一方で、個人型確定拠出年金は加入時に2,829円(税込)の手数料に加え、毎月171円の手数料が発生します。また、金融機関によっても異なりますが、口座管理料として月々0円から500円まで費用が発生する可能性があります。企業型確定拠出年金は、この手数料を企業が負担してくれるので、個人の負担は小さくなります。

よって、投資信託のラインナップがよければ企業型確定拠出年金を選び、微妙な場合は個人型を選択するとよいでしょう。また、2022年10月には制度変更があり、企業型確定拠出年金の制度がある会社でも、個人型確定拠出年金を選択しやすくなります。無理に企業型に縛られなくなるので、状況を判断して選択すればよいと思います。

iDeCo/企業型確定拠出年金(DC)で注意すること

一方で、確定拠出年金は60歳まで引き出せないデメリットもあります。今後結婚し、子どもを3人産むとすると、一定期間働けなくなる可能性もあります。その際でも、確定拠出年金は原則的には拠出を止められず、最低月5,000円の拠出を続ける必要があります。
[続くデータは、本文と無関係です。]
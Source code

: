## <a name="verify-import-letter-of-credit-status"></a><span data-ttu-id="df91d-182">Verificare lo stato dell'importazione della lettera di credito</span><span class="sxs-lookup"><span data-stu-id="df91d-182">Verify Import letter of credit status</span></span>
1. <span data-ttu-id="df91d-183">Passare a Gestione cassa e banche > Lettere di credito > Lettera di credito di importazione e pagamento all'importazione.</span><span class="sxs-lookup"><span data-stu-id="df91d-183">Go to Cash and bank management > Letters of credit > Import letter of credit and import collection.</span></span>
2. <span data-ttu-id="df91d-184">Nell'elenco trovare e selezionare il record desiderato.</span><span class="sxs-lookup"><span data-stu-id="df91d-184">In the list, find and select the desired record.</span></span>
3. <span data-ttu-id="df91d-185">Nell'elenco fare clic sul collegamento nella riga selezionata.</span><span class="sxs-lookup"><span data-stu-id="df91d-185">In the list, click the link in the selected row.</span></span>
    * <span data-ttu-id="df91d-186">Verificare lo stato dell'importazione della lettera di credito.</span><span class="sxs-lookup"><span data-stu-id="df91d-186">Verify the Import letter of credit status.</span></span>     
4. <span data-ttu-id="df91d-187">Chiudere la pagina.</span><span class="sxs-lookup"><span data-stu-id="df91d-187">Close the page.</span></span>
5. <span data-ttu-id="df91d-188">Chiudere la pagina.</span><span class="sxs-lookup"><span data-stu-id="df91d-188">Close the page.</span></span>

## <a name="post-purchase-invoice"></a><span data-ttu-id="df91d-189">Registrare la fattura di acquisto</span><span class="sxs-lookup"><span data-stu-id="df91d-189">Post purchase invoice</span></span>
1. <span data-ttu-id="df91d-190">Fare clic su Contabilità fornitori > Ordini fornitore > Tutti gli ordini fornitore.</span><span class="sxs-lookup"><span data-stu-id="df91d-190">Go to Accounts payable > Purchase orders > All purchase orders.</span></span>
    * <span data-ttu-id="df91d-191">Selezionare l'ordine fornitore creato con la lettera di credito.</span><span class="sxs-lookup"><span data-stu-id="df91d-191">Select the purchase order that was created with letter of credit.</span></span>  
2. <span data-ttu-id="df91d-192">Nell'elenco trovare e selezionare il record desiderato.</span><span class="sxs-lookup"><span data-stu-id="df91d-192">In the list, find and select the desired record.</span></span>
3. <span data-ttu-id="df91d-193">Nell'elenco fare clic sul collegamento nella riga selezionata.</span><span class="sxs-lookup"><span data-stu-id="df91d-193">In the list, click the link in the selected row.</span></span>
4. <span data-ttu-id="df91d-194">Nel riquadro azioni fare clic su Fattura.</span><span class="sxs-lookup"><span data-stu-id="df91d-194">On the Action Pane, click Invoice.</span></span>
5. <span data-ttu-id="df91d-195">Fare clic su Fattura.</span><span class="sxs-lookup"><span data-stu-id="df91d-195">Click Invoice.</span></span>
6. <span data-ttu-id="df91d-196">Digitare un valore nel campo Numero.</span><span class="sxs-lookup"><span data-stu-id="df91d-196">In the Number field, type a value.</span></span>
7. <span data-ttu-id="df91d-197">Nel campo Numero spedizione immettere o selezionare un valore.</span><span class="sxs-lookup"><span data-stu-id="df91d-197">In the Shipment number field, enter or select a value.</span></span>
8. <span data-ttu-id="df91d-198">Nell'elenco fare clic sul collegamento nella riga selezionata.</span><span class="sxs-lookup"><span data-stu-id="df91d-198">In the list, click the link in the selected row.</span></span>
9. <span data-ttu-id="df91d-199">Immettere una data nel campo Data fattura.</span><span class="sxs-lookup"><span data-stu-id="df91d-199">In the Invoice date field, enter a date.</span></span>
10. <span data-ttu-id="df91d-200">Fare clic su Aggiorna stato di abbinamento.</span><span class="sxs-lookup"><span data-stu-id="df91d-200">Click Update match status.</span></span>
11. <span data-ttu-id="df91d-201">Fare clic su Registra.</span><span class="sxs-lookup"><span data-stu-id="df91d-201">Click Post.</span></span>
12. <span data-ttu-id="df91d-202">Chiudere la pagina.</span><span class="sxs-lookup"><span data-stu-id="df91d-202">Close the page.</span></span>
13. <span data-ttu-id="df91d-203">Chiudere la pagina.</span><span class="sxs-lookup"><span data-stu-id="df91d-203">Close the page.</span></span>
現在は収支がコントロールできているので確定拠出年金に拠出することは問題ないと思いますが、お子さん3人を育てながら安定的に拠出できるかどうかは、まだ見えない部分もあります。税制優遇が受けられる非常に有利な制度とはいえ、特に急ぐ必要はないと思いますので、ご結婚し、お子さんが生まれて、その時の働き方に合わせて確定拠出年金を利用するかを考えても問題ないでしょう。

支出を固定化しすぎず、フレキシブルな対応を

VUCA(ブーカ※)と言われる時代の中で、今後のライフイベントも可変的だと思います。プランがまだ固まりきっていない中で支出が固定化されすぎると、人生の自由度を損ねてしまう可能性があります。もちろん、家計に余裕がある中で、税制優遇制度の企業型確定拠出年金やiDeCoを利用するのがいけないわけではありません。ただし「焦る必要はない」と思いますので、将来の見通しが立ってから開始してもよのではないでしょうか。

どこか参考になれば幸いです。

※Volatility・Uncertainty・Complexity・Ambiguityの頭文字を取った造語。社会やビジネスにとって、未来の予測が難しくなる状況のこと。